___ Dataset records ___

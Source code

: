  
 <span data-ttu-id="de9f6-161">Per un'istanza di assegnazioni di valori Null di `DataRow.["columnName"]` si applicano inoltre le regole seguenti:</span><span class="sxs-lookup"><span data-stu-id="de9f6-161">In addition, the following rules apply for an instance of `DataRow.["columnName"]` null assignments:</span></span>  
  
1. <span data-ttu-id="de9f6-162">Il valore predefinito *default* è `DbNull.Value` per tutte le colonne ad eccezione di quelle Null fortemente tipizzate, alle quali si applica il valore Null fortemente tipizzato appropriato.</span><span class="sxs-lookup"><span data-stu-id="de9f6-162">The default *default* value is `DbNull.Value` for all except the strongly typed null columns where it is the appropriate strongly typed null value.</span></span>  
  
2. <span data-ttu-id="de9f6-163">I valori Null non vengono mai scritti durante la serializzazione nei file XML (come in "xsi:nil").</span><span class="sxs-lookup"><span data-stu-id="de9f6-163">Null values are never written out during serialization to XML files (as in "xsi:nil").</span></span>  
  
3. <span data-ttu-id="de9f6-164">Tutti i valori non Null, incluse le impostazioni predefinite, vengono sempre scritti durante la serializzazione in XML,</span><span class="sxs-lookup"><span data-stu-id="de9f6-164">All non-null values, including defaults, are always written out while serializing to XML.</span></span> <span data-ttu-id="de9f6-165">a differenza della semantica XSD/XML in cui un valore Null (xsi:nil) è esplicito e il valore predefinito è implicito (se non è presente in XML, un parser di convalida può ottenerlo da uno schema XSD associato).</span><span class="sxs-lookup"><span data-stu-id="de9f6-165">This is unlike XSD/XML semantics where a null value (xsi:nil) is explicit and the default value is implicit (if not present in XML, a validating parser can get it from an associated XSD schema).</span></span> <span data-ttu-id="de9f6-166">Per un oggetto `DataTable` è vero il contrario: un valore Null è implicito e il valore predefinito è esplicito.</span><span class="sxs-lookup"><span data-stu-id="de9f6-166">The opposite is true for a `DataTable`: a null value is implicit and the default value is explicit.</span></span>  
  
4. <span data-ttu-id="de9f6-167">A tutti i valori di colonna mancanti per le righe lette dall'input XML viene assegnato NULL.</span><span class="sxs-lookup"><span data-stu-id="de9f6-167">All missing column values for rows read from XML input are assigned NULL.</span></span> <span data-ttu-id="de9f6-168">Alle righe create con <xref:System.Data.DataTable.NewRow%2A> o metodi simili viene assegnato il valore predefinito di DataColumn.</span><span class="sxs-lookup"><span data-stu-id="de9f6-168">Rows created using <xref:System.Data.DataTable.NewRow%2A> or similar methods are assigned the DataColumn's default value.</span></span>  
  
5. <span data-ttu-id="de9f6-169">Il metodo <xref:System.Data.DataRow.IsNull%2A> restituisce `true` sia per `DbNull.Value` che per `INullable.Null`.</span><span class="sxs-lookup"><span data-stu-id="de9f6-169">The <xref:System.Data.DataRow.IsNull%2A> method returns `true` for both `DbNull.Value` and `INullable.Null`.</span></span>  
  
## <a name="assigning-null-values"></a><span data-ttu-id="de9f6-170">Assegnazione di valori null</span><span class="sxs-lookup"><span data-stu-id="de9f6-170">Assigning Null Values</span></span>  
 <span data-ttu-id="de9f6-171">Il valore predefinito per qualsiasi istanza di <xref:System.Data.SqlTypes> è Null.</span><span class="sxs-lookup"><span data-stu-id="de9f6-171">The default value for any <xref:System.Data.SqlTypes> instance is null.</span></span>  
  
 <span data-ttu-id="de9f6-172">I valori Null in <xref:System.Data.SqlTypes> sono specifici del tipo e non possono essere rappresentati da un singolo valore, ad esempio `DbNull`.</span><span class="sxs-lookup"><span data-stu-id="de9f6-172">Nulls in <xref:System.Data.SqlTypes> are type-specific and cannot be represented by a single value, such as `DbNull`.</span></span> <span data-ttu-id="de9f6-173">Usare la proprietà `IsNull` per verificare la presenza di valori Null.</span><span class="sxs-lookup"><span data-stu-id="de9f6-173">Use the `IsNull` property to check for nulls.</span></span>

___

### What to produce
Starting at the first line of the records, print each line exactly, stopping after the line that contains "un'istanza di assegnazioni".

### Reply
Source code

:  
 <span data-ttu-id="de9f6-161">Per un'istanza di assegnazioni di valori Null di `DataRow.["columnName"]` si applicano inoltre le regole seguenti:</span><span class="sxs-lookup"><span data-stu-id="de9f6-161">In addition, the following rules apply for an instance of `DataRow.["columnName"]` null assignments:</span></span>  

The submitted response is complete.